Potential of N-heterocyclic carbene derivatives from Au₁₃(dppe)₅Cl₂ gold superatoms. Evaluation of electronic, optical and chiroptical properties from relativistic DFT

Abstract

Atomically precise gold superatoms offer useful templates to evaluate tunable properties via ligand engineering. Herein, the role of different linked N-heterocyclic carbene (NHC) protecting ligands ranging from strong to weak σ-donors was evaluated according to the Tolman electronic parameter (TEP), in species related to the classical [Au₁₃Cl₂(dppe)₅]³⁺ nanocluster (1). Our results show a strong dependency on the nature of NHC, providing a useful design principle for the efficient tuning of the structural, optical, chiroptical and emission properties of the Au₁₃Cl₂ core.
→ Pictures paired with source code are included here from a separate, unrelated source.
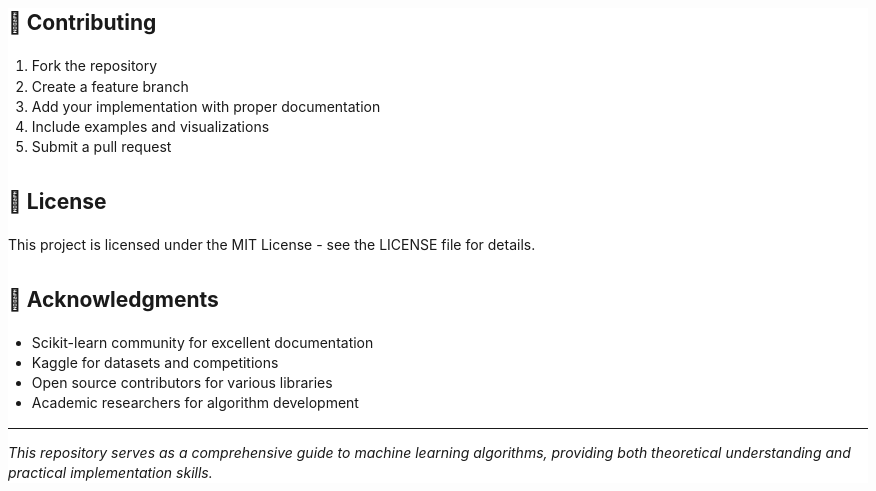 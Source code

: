 ## 🤝 Contributing

1. Fork the repository
2. Create a feature branch
3. Add your implementation with proper documentation
4. Include examples and visualizations
5. Submit a pull request

## 📄 License

This project is licensed under the MIT License - see the LICENSE file for details.

## 🙏 Acknowledgments

- Scikit-learn community for excellent documentation
- Kaggle for datasets and competitions
- Open source contributors for various libraries
- Academic researchers for algorithm development

---

*This repository serves as a comprehensive guide to machine learning algorithms, providing both theoretical understanding and practical implementation skills.*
A sizable decrease is observed in the HOMO–LUMO gap for weaker σ-donor ligand cases, with a change in the LUMO nature from core-based orbitals in 1, to a π*-ligand nature. Furthermore, a shorter bridge results in interesting structural changes between the eclipsed ↔ staggered Au₁₃Cl₂ core unraveling the potential to convert light energy into mechanical work. Thus, the noticeable modulation of [Au₁₃Cl₂(NHC)₅]³⁺ properties by different ligands underlies design rules for tunable clusters towards nanostructured materials, by taking advantage of the recent introduction of NHC-protected gold clusters.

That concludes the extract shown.